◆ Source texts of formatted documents
------------------------------------------------------------------------

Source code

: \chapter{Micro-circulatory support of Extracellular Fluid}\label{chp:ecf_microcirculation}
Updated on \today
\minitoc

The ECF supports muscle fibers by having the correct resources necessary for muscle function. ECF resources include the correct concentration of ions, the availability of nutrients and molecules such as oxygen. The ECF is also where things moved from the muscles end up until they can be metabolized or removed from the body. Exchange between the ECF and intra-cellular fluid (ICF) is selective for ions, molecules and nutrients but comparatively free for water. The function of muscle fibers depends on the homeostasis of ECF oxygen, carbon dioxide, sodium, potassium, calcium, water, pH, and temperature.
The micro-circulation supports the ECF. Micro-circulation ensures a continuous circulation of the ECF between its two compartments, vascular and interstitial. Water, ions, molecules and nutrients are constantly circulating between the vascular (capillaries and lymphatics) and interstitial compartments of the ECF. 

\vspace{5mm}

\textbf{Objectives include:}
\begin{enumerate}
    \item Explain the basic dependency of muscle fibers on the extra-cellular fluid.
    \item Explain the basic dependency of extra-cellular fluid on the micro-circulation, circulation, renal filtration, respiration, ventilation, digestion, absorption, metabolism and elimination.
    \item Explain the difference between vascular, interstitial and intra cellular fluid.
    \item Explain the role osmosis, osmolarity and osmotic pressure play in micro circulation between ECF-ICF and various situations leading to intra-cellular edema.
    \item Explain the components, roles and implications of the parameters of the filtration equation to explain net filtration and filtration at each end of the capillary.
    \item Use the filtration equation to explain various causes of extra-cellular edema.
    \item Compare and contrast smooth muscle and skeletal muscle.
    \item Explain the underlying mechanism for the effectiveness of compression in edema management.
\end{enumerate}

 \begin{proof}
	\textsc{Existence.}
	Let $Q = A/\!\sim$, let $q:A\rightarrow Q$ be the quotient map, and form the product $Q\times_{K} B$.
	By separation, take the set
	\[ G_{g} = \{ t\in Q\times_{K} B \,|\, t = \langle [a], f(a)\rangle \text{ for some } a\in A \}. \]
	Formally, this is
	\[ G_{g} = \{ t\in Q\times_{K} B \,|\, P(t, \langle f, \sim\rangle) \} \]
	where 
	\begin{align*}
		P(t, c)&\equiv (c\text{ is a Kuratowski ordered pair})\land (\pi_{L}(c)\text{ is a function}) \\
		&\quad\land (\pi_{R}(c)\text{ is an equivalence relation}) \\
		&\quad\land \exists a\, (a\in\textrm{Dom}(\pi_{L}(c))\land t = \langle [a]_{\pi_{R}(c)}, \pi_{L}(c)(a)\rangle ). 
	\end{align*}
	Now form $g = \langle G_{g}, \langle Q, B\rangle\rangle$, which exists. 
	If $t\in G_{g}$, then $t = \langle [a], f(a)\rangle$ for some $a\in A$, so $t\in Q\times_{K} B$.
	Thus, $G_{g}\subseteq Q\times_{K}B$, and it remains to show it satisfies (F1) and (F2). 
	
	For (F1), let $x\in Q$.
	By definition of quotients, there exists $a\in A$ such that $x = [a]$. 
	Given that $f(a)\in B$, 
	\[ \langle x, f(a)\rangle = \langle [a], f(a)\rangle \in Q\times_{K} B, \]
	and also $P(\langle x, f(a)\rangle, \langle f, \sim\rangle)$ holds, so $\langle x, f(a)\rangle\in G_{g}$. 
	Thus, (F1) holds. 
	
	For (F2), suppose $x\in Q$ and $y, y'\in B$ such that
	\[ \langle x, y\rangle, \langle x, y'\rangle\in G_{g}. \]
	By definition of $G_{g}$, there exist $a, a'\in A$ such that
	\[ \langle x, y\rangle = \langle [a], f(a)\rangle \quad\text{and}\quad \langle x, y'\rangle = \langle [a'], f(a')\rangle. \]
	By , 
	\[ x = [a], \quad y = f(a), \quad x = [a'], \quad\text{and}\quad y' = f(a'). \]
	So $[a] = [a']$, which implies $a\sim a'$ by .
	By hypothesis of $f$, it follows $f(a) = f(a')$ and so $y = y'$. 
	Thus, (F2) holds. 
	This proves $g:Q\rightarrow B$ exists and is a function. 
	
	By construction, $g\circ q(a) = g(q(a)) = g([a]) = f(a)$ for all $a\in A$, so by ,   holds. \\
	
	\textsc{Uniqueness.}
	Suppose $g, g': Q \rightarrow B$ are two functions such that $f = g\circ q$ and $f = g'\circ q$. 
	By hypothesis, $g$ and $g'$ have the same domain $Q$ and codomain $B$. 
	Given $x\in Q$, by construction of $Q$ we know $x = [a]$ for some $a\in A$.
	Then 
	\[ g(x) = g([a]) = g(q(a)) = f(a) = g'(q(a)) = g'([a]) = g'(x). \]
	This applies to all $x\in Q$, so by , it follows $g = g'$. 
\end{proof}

------------------------------------------------------------------------

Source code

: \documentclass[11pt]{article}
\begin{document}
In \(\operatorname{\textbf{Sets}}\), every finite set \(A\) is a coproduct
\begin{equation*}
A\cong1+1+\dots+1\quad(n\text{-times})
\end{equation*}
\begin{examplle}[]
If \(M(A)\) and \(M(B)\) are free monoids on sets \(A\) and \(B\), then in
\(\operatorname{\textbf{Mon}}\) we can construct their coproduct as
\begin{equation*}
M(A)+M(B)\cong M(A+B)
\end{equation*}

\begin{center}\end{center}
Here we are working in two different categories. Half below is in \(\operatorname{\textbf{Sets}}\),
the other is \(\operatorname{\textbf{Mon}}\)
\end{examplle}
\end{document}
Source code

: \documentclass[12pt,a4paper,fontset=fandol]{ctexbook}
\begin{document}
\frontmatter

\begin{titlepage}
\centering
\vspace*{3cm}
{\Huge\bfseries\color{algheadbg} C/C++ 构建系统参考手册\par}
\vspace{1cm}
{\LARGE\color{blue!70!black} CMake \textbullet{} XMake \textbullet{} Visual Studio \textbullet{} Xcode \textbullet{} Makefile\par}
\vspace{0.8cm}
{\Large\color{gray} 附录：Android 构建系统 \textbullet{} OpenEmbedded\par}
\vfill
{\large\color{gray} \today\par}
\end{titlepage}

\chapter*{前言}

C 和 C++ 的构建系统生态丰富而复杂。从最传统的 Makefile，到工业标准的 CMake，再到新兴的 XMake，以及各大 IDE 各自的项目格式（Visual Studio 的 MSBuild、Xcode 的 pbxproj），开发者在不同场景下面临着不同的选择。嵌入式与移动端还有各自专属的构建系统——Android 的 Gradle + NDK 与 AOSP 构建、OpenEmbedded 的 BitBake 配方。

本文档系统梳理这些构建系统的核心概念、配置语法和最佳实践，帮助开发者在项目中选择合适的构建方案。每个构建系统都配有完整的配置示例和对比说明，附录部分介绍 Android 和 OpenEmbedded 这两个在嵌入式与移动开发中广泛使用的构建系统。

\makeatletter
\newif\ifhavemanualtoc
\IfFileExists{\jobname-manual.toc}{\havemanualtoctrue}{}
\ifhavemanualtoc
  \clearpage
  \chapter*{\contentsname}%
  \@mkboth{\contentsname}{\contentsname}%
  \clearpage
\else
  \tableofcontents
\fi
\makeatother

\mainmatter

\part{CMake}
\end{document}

------------------------------------------------------------------------

◆ Directions for this task
Using the entries above, repeat only the lines from the one containing "a'\in A$ such that" through the one containing "Suppose $g, g': Q", end lines included.

◆ Task solution
	By definition of $G_{g}$, there exist $a, a'\in A$ such that
	\[ \langle x, y\rangle = \langle [a], f(a)\rangle \quad\text{and}\quad \langle x, y'\rangle = \langle [a'], f(a')\rangle. \]
	By , 
	\[ x = [a], \quad y = f(a), \quad x = [a'], \quad\text{and}\quad y' = f(a'). \]
	So $[a] = [a']$, which implies $a\sim a'$ by .
	By hypothesis of $f$, it follows $f(a) = f(a')$ and so $y = y'$. 
	Thus, (F2) holds. 
	This proves $g:Q\rightarrow B$ exists and is a function. 
	
	By construction, $g\circ q(a) = g(q(a)) = g([a]) = f(a)$ for all $a\in A$, so by ,   holds. \\
	
	\textsc{Uniqueness.}
	Suppose $g, g': Q \rightarrow B$ are two functions such that $f = g\circ q$ and $f = g'\circ q$. 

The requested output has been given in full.